NGC 300 OT2008-1 AS A SCALED-DOWN VERSION OF THE ETA CARINAE GREAT ERUPTION

The Intermediate Luminosity Optical Transient (ILOT) NGC 300 OT2008-1 (hereafter NGC 300 OT) was discovered in 2008 April 24 (Monard 2008), a few weeks after its assumed outburst. The distance to the host galaxy NGC 300 is ∼1.88 Mpc (Gieren et al. 2005; Freedman et al. 2001). With a bolometric luminosity of L_bol = 1.6 × 10⁴⁰ erg s⁻¹ at discovery (Bond et al. 2009), it is located between supernovae (SNe) and novae, and cannot be easily grouped within any subtype of these two classes (Kulkarni & Kasliwal 2009). The pre-outburst progenitor system was discovered by Prieto (2008). It was enshrouded by dust (Bond et al. 2009; Berger et al. 2009), and had a luminosity of about 6 × 10⁴ L_☉, corresponding to an M = 10–15 M_☉ star, probably in the extreme asymptotic giant branch (AGB) stage (Thompson et al. 2009). A more massive red supergiant of mass M = 12–25 M_☉, as found by Gogarten et al. (2009) based on stellar evolution considerations, would also be consistent with the data.
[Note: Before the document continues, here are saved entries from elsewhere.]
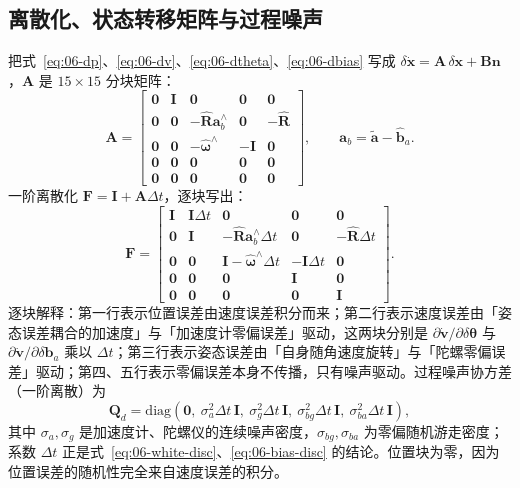 \subsection{离散化、状态转移矩阵与过程噪声}

把式~\eqref{eq:06-dp}、\eqref{eq:06-dv}、\eqref{eq:06-dtheta}、\eqref{eq:06-dbias} 写成 $\delta\dot{\bm{x}}=\bm{A}\,\delta\bm{x}+\bm{B}\bm{n}$，$\bm{A}$ 是 $15\times15$ 分块矩阵：
\begin{equation}
  \bm{A} = \begin{bmatrix}
    \bm{0} & \bm{I} & \bm{0} & \bm{0} & \bm{0}\\
    \bm{0} & \bm{0} & -\hat{\bm{R}}\bm{a}_b^{\wedge} & \bm{0} & -\hat{\bm{R}}\\
    \bm{0} & \bm{0} & -\hat{\bm{\omega}}^{\wedge} & -\bm{I} & \bm{0}\\
    \bm{0} & \bm{0} & \bm{0} & \bm{0} & \bm{0}\\
    \bm{0} & \bm{0} & \bm{0} & \bm{0} & \bm{0}
  \end{bmatrix},
  \qquad \bm{a}_b=\tilde{\bm{a}}-\hat{\bm{b}}_a.
  \label{eq:06-A}
\end{equation}
一阶离散化 $\bm{F}=\bm{I}+\bm{A}\Delta t$，逐块写出：
\begin{equation}
  \bm{F} = \begin{bmatrix}
    \bm{I} & \bm{I}\Delta t & \bm{0} & \bm{0} & \bm{0}\\
    \bm{0} & \bm{I} & -\hat{\bm{R}}\bm{a}_b^{\wedge}\Delta t & \bm{0} & -\hat{\bm{R}}\Delta t\\
    \bm{0} & \bm{0} & \bm{I}-\hat{\bm{\omega}}^{\wedge}\Delta t & -\bm{I}\Delta t & \bm{0}\\
    \bm{0} & \bm{0} & \bm{0} & \bm{I} & \bm{0}\\
    \bm{0} & \bm{0} & \bm{0} & \bm{0} & \bm{I}
  \end{bmatrix}.
  \label{eq:06-F}
\end{equation}
逐块解释：第一行表示位置误差由速度误差积分而来；第二行表示速度误差由「姿态误差耦合的加速度」与「加速度计零偏误差」驱动，这两块分别是 $\partial\dot{\bm{v}}/\partial\delta\bm{\theta}$ 与 $\partial\dot{\bm{v}}/\partial\delta\bm{b}_a$ 乘以 $\Delta t$；第三行表示姿态误差由「自身随角速度旋转」与「陀螺零偏误差」驱动；第四、五行表示零偏误差本身不传播，只有噪声驱动。过程噪声协方差（一阶离散）为
\begin{equation}
  \bm{Q}_d = \mathrm{diag}\left(\bm{0},\ \sigma_{a}^{2}\Delta t\,\bm{I},\ \sigma_{g}^{2}\Delta t\,\bm{I},\ \sigma_{bg}^{2}\Delta t\,\bm{I},\ \sigma_{ba}^{2}\Delta t\,\bm{I}\right),
  \label{eq:06-Qd}
\end{equation}
其中 $\sigma_a,\sigma_g$ 是加速度计、陀螺仪的连续噪声密度，$\sigma_{bg},\sigma_{ba}$ 为零偏随机游走密度；系数 $\Delta t$ 正是式~\eqref{eq:06-white-disc}、\eqref{eq:06-bias-disc} 的结论。位置块为零，因为位置误差的随机性完全来自速度误差的积分。

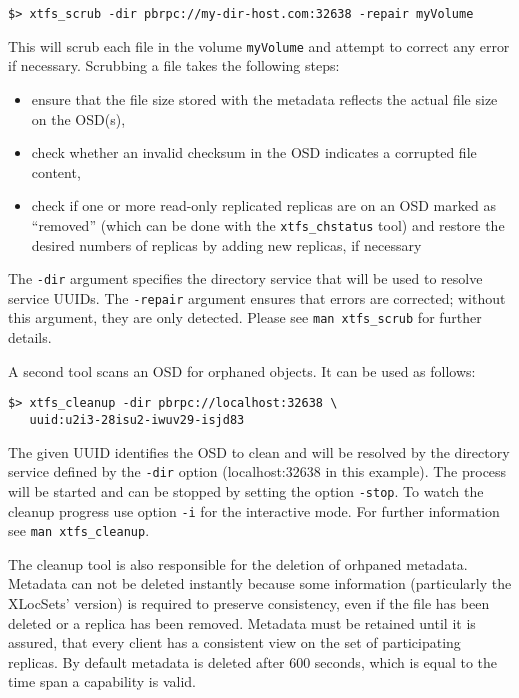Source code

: \documentclass[a4paper,10pt]{book}
\begin{document}
\begin{verbatim}
$> xtfs_scrub -dir pbrpc://my-dir-host.com:32638 -repair myVolume
\end{verbatim}

This will scrub each file in the volume \texttt{myVolume} and attempt to correct any error if necessary. Scrubbing a file takes the following steps:
\begin{itemize}
 \item ensure that the file size stored with the metadata reflects the actual file size on the OSD(s),
 \item check whether an invalid checksum in the OSD indicates a corrupted file content,
 \item check if one or more read-only replicated replicas are on an OSD marked as ``removed'' (which can be done with the \texttt{xtfs\_chstatus} tool) and restore the desired numbers of replicas by adding new replicas, if necessary
\end{itemize}

The \texttt{-dir} argument specifies the directory service that will be used to resolve service UUIDs. The \texttt{-repair} argument ensures that errors are corrected; without this argument, they are only detected. Please see \texttt{man xtfs\_scrub} for further details.

A second tool scans an OSD for orphaned objects. It can be used as follows:

\begin{verbatim}
$> xtfs_cleanup -dir pbrpc://localhost:32638 \
   uuid:u2i3-28isu2-iwuv29-isjd83
\end{verbatim}
The given UUID identifies the OSD to clean and will be resolved by the
directory service defined by the \texttt{-dir} option (localhost:32638 in this example).
The process will be started and can be stopped by setting the option
\texttt{-stop}. To watch the cleanup progress use option \texttt{-i} for the
interactive mode. For further information see \texttt{man xtfs\_cleanup}.

The cleanup tool is also responsible for the deletion of orhpaned metadata. Metadata can
not be deleted instantly because some information (particularly the XLocSets' version) is
required to preserve consistency, even if the file has been deleted or a replica has been
removed. Metadata must be retained until it is assured, that every client has a consistent
view on the set of participating replicas. By default metadata is deleted after 600 seconds,
which is equal to the time span a capability is valid.
\end{document}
Berger et al. (2009) could fit the UV–visual spectral energy distribution (SED) during outburst with a blackbody spectrum with a temperature of T_B = 4670 ± 140 K, and a radius of $R_B = 14.7 \pm 1.4 {\; \rm AU}$. But if inter- and circumstellar extinction is considered (Bond et al. 2009), based on the appearance of the absorption spectrum at maximum, a temperature of ∼7500 K is more consistent with the SED. The source was neither detected in the X-ray band (F_x < 1.2 × 10⁻¹⁴ erg s⁻¹ cm⁻²) nor in the radio band. Berger et al. (2009) attributed the ∼10³ km s^-1 red wing of the Ca ii H&K absorption lines either to an infalling gas from a previous eruption or to a wind of a companion star. In either case, the star accreting this matter is likely to be a main sequence (MS) star. Together with the evidence for the supergiant nature of the progenitor, this implies that there are two different stars in the system. Bond et al. (2009) interpreted the hydrogen Balmer lines' and the Ca ii IR triplet's double features as indicating the presence of a bipolar outflow expanding at a velocity of ∼75 km s^-1. None of the observed lines exhibited P-Cygni profiles or velocities exceeding 10³ km s^-1 (Berger et al. 2009); the latter property is a clear departure from typical SN behavior.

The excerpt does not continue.